So I'm not sure whether or not this question goes in User Support or Technical Support, but here we go:
I'm attempting to create a bray-curtis PCA plot for the samples I sequenced and successfully ran through QIIME II (qiime2-2021.4, installed through conda), and I am working with 28 samples. The sampling depth I selected, 10,210, should cut out 10 samples, leaving 18 present on the PCA plot. This is not the case, however, as there are only 12 samples that are shown on the PCA plot with this sampling depth. It cut out all of the samples below 10,210 reads, but it also cut out a ton of samples that are above 10,210. For example, two samples had reads of 11,618 and 12,525, and they simply aren't present. It also didn't just happen at 10,210, when I selected lower sampling depths, it continued to cut out certain samples above the sampling depth specified.
Hello!
I do not know, if I am right or not, but I have an impression that you separated 10 and 210 with ", " not only here on the forum but also in your command. If it is a case could you try to write 10210 without any separator.
Not sure if it is what happened there but now I am curious.
That's interesting. Are you sure that your table.qzv, or alpha-rarefaction.qzv, based on which you are judging about number of sequences in each of your samples, was created with the latest feature table? For example, you could create a visualization, then additionally filter your feature table. In that case there will be differences between those files.

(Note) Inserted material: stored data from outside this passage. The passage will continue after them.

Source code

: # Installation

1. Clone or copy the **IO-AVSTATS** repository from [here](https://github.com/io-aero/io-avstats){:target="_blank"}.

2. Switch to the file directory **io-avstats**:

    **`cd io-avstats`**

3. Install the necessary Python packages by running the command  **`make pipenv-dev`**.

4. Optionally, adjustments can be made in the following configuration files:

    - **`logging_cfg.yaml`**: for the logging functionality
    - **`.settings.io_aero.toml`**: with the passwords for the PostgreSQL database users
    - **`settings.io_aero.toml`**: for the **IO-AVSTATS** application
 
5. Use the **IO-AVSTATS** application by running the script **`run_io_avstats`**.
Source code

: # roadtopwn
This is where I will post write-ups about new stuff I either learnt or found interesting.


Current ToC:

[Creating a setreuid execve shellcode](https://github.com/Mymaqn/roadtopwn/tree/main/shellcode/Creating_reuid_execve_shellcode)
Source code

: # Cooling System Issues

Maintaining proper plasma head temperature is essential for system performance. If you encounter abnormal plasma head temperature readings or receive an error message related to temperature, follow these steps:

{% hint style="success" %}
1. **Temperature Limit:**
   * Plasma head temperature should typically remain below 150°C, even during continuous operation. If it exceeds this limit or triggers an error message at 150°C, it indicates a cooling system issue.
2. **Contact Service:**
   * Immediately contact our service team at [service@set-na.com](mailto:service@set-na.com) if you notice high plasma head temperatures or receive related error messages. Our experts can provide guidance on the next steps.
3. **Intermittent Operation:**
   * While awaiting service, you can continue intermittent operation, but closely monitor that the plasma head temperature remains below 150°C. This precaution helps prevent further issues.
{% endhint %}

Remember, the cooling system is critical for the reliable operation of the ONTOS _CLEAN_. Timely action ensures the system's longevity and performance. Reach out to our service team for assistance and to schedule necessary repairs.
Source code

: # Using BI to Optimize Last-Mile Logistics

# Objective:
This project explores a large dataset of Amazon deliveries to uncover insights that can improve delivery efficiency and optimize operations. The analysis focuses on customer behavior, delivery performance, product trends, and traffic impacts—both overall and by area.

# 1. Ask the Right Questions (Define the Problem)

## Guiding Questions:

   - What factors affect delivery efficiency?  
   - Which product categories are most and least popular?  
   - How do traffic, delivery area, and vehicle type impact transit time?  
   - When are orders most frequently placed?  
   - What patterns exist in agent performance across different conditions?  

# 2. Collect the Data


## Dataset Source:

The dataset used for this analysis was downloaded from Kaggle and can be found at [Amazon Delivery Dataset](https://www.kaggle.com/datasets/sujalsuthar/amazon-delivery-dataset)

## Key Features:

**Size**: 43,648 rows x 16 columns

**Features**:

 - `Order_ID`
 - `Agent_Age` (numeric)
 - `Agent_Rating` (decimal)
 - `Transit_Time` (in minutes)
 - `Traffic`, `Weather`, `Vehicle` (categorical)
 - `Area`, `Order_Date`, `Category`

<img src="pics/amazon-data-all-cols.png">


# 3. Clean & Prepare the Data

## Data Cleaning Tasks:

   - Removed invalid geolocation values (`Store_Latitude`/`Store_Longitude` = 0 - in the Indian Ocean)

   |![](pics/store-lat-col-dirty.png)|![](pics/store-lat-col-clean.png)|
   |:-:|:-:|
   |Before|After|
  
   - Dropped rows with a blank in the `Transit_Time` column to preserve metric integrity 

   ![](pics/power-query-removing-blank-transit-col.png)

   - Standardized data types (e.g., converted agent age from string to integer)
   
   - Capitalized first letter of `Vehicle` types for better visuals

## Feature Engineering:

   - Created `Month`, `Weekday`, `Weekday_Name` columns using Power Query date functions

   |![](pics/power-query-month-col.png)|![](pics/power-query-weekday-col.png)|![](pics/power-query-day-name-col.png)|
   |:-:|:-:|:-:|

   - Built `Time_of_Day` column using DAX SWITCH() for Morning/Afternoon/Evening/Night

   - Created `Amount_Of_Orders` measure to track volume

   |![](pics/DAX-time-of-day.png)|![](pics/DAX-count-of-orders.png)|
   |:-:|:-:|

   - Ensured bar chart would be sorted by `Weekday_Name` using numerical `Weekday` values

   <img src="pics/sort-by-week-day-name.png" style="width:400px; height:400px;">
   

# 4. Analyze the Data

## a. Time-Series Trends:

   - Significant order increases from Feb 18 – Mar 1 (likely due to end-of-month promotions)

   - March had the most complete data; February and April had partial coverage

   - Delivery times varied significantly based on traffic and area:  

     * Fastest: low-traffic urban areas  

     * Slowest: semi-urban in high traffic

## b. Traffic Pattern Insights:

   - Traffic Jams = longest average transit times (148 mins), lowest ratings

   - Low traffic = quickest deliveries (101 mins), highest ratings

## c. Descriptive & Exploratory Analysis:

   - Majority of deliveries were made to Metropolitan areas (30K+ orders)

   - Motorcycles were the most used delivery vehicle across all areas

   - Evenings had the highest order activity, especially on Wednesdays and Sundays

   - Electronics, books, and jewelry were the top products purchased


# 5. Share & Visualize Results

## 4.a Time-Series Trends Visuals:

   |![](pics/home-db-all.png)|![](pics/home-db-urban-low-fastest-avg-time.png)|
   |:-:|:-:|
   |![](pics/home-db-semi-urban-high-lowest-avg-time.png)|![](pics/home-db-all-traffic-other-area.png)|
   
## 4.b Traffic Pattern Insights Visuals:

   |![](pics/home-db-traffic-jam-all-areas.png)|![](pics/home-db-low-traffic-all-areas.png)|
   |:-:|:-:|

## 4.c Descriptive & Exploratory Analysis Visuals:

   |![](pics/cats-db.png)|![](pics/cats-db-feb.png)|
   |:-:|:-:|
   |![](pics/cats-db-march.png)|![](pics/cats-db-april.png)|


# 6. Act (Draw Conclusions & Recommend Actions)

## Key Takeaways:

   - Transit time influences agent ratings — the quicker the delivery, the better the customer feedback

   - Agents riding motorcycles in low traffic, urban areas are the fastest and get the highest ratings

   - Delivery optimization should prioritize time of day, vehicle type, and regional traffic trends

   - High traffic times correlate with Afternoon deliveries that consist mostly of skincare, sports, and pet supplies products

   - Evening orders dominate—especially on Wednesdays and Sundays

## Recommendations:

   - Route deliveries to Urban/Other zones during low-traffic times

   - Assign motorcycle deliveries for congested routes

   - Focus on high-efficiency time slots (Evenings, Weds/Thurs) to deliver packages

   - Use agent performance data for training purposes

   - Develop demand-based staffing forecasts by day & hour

Sorry, I'm not entirely sure I'm following (I will say I'm pretty new to bioinformatics/QIIME as a whole lol). I looked at the number of sequences through the demultiplexed.qzv which is how I determined sampling depth, and I also did everything in one fell swoop, so everything should be created with the latest feature table.
Usually this file is created before Dada2 step. After Dada2, number of retained sequences will be lower due to quality filtering, chimeras removal and reads, failed to merge. After Dada2, researchers can additionally perform more filtering steps to remove rare features and sequences from organelles. This will also lead to decrease in the number of sequences, left for the analysis.
You can visualize your latest feature table artifact and check how many sequences are in each sample to reevaluate sequencing depth.